> **Exercise**: The response must be made up of the lines in the entries below that contain "from".

> **Data provided**:

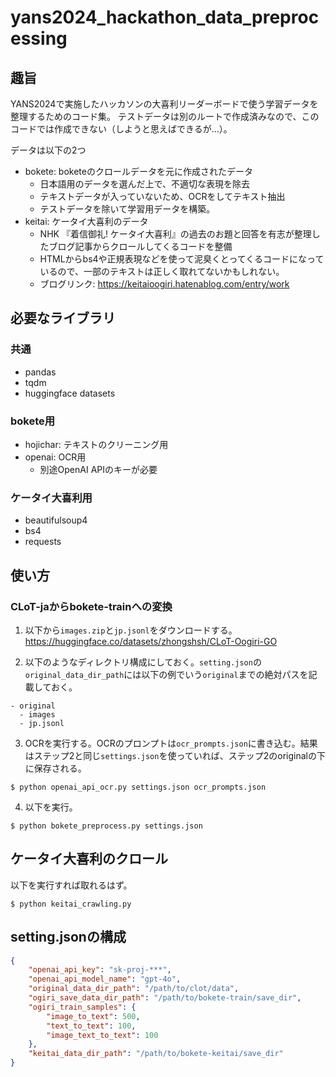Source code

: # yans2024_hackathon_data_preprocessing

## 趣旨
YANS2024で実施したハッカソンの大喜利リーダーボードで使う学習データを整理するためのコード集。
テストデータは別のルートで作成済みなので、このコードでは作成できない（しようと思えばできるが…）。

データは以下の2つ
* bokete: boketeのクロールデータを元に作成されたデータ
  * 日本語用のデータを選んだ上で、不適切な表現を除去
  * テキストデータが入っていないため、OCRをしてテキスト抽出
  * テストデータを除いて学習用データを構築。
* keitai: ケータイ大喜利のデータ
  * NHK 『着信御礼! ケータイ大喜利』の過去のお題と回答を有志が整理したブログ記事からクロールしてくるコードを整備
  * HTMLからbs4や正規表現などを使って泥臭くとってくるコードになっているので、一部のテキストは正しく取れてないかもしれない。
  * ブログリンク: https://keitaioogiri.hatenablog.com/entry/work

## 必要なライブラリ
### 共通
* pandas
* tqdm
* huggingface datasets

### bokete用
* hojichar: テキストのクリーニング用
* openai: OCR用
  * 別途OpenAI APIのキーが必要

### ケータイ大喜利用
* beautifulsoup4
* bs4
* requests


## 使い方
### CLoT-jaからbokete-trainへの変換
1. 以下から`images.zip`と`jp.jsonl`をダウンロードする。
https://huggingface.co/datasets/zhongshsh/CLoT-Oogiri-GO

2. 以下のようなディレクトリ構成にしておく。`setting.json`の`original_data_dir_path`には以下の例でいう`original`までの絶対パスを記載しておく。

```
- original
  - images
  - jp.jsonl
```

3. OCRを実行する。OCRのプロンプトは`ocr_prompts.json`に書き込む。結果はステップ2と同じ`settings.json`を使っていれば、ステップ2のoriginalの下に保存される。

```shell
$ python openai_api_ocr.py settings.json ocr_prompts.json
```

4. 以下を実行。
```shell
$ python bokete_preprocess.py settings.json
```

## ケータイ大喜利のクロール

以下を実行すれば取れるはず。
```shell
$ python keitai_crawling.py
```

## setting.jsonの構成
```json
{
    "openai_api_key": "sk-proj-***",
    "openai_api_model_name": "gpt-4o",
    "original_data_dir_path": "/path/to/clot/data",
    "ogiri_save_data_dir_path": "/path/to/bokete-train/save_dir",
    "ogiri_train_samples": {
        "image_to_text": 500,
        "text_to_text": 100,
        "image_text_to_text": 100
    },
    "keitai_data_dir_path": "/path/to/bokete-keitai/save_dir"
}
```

...

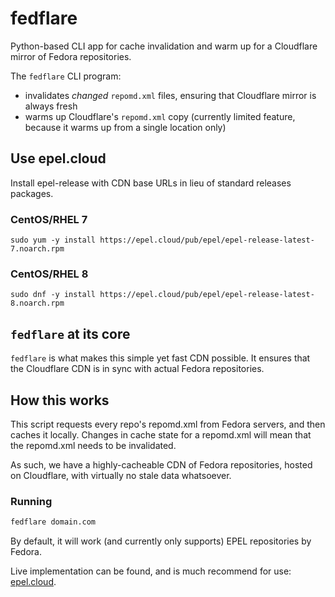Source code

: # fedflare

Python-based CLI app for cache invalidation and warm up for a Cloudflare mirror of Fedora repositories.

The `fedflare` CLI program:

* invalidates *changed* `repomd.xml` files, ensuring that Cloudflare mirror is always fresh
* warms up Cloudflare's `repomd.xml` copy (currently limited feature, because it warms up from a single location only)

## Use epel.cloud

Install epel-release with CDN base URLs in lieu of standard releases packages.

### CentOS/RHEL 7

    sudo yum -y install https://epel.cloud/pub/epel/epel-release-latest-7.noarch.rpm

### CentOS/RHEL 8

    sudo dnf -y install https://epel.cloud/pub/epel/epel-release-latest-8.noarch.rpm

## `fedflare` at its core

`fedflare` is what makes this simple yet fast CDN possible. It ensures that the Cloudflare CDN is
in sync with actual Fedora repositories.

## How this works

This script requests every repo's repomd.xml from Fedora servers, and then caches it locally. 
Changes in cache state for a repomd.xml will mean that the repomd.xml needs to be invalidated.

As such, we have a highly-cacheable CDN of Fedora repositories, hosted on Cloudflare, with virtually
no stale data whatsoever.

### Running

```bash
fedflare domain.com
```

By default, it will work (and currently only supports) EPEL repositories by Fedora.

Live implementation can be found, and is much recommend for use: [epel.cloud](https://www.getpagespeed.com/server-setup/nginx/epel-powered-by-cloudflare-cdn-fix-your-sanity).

> **Result of the task**:
* warms up Cloudflare's `repomd.xml` copy (currently limited feature, because it warms up from a single location only)
This script requests every repo's repomd.xml from Fedora servers, and then caches it locally. 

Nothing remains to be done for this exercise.